» Problem statement
Copy out all the entries shown below, exactly as they appear.

Dataset entries Block Start

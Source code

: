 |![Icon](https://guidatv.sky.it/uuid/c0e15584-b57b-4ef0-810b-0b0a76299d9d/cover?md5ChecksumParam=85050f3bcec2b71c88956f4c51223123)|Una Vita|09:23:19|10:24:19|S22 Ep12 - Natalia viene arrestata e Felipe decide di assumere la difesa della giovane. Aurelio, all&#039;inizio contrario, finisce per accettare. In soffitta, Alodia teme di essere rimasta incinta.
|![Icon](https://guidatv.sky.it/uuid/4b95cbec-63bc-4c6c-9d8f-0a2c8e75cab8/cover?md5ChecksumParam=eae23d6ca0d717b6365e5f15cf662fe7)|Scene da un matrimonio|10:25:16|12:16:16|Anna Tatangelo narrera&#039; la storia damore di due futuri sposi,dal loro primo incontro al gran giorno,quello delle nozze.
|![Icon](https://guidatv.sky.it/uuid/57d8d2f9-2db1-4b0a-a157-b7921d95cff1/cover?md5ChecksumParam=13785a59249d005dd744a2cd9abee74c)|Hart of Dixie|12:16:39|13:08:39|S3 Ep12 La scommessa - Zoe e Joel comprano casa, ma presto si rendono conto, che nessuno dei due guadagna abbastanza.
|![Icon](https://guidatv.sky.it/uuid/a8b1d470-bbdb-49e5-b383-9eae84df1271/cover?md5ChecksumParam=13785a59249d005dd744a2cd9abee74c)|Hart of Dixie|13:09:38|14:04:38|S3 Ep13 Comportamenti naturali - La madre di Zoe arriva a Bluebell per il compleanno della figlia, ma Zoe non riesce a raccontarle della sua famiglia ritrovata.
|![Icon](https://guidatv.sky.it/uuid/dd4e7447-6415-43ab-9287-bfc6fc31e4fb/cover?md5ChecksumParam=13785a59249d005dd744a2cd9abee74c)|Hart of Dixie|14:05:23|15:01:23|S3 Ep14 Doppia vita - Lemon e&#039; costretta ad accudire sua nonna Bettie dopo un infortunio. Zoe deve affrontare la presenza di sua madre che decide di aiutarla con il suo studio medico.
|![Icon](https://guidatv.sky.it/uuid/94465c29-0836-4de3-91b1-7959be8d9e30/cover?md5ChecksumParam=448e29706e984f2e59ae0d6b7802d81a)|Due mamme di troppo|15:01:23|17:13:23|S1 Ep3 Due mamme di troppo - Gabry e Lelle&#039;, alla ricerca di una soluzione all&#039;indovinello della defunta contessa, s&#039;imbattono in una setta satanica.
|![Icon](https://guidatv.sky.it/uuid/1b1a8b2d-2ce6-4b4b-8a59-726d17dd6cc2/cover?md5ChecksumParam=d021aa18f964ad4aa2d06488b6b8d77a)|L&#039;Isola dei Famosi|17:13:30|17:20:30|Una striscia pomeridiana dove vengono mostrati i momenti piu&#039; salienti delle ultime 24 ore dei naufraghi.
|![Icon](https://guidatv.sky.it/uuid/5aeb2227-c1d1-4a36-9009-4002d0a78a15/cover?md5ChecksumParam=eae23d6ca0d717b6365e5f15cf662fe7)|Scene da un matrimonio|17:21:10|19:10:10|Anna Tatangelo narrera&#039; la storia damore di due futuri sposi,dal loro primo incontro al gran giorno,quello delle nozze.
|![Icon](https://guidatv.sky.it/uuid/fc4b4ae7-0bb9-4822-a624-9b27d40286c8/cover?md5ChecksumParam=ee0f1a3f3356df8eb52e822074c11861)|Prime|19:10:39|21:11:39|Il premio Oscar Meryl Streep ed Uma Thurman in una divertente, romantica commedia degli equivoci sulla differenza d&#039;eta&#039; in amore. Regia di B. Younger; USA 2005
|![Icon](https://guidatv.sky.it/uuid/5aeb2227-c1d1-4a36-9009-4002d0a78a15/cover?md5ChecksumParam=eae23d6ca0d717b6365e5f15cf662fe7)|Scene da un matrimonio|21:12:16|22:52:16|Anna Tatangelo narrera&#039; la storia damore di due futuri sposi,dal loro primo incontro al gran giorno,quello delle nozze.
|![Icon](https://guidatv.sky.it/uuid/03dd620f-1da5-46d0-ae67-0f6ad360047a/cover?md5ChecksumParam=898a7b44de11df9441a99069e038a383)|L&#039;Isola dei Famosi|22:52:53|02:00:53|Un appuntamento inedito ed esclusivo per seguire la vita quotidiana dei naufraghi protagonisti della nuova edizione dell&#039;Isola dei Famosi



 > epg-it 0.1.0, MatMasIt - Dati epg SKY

Dataset entries Block End

» Response area
Source code

: |![Icon](https://guidatv.sky.it/uuid/c0e15584-b57b-4ef0-810b-0b0a76299d9d/cover?md5ChecksumParam=85050f3bcec2b71c88956f4c51223123)|Una Vita|09:23:19|10:24:19|S22 Ep12 - Natalia viene arrestata e Felipe decide di assumere la difesa della giovane. Aurelio, all&#039;inizio contrario, finisce per accettare. In soffitta, Alodia teme di essere rimasta incinta.
|![Icon](https://guidatv.sky.it/uuid/4b95cbec-63bc-4c6c-9d8f-0a2c8e75cab8/cover?md5ChecksumParam=eae23d6ca0d717b6365e5f15cf662fe7)|Scene da un matrimonio|10:25:16|12:16:16|Anna Tatangelo narrera&#039; la storia damore di due futuri sposi,dal loro primo incontro al gran giorno,quello delle nozze.
|![Icon](https://guidatv.sky.it/uuid/57d8d2f9-2db1-4b0a-a157-b7921d95cff1/cover?md5ChecksumParam=13785a59249d005dd744a2cd9abee74c)|Hart of Dixie|12:16:39|13:08:39|S3 Ep12 La scommessa - Zoe e Joel comprano casa, ma presto si rendono conto, che nessuno dei due guadagna abbastanza.
|![Icon](https://guidatv.sky.it/uuid/a8b1d470-bbdb-49e5-b383-9eae84df1271/cover?md5ChecksumParam=13785a59249d005dd744a2cd9abee74c)|Hart of Dixie|13:09:38|14:04:38|S3 Ep13 Comportamenti naturali - La madre di Zoe arriva a Bluebell per il compleanno della figlia, ma Zoe non riesce a raccontarle della sua famiglia ritrovata.
|![Icon](https://guidatv.sky.it/uuid/dd4e7447-6415-43ab-9287-bfc6fc31e4fb/cover?md5ChecksumParam=13785a59249d005dd744a2cd9abee74c)|Hart of Dixie|14:05:23|15:01:23|S3 Ep14 Doppia vita - Lemon e&#039; costretta ad accudire sua nonna Bettie dopo un infortunio. Zoe deve affrontare la presenza di sua madre che decide di aiutarla con il suo studio medico.
|![Icon](https://guidatv.sky.it/uuid/94465c29-0836-4de3-91b1-7959be8d9e30/cover?md5ChecksumParam=448e29706e984f2e59ae0d6b7802d81a)|Due mamme di troppo|15:01:23|17:13:23|S1 Ep3 Due mamme di troppo - Gabry e Lelle&#039;, alla ricerca di una soluzione all&#039;indovinello della defunta contessa, s&#039;imbattono in una setta satanica.
|![Icon](https://guidatv.sky.it/uuid/1b1a8b2d-2ce6-4b4b-8a59-726d17dd6cc2/cover?md5ChecksumParam=d021aa18f964ad4aa2d06488b6b8d77a)|L&#039;Isola dei Famosi|17:13:30|17:20:30|Una striscia pomeridiana dove vengono mostrati i momenti piu&#039; salienti delle ultime 24 ore dei naufraghi.
|![Icon](https://guidatv.sky.it/uuid/5aeb2227-c1d1-4a36-9009-4002d0a78a15/cover?md5ChecksumParam=eae23d6ca0d717b6365e5f15cf662fe7)|Scene da un matrimonio|17:21:10|19:10:10|Anna Tatangelo narrera&#039; la storia damore di due futuri sposi,dal loro primo incontro al gran giorno,quello delle nozze.
|![Icon](https://guidatv.sky.it/uuid/fc4b4ae7-0bb9-4822-a624-9b27d40286c8/cover?md5ChecksumParam=ee0f1a3f3356df8eb52e822074c11861)|Prime|19:10:39|21:11:39|Il premio Oscar Meryl Streep ed Uma Thurman in una divertente, romantica commedia degli equivoci sulla differenza d&#039;eta&#039; in amore. Regia di B. Younger; USA 2005
|![Icon](https://guidatv.sky.it/uuid/5aeb2227-c1d1-4a36-9009-4002d0a78a15/cover?md5ChecksumParam=eae23d6ca0d717b6365e5f15cf662fe7)|Scene da un matrimonio|21:12:16|22:52:16|Anna Tatangelo narrera&#039; la storia damore di due futuri sposi,dal loro primo incontro al gran giorno,quello delle nozze.
|![Icon](https://guidatv.sky.it/uuid/03dd620f-1da5-46d0-ae67-0f6ad360047a/cover?md5ChecksumParam=898a7b44de11df9441a99069e038a383)|L&#039;Isola dei Famosi|22:52:53|02:00:53|Un appuntamento inedito ed esclusivo per seguire la vita quotidiana dei naufraghi protagonisti della nuova edizione dell&#039;Isola dei Famosi



 > epg-it 0.1.0, MatMasIt - Dati epg SKY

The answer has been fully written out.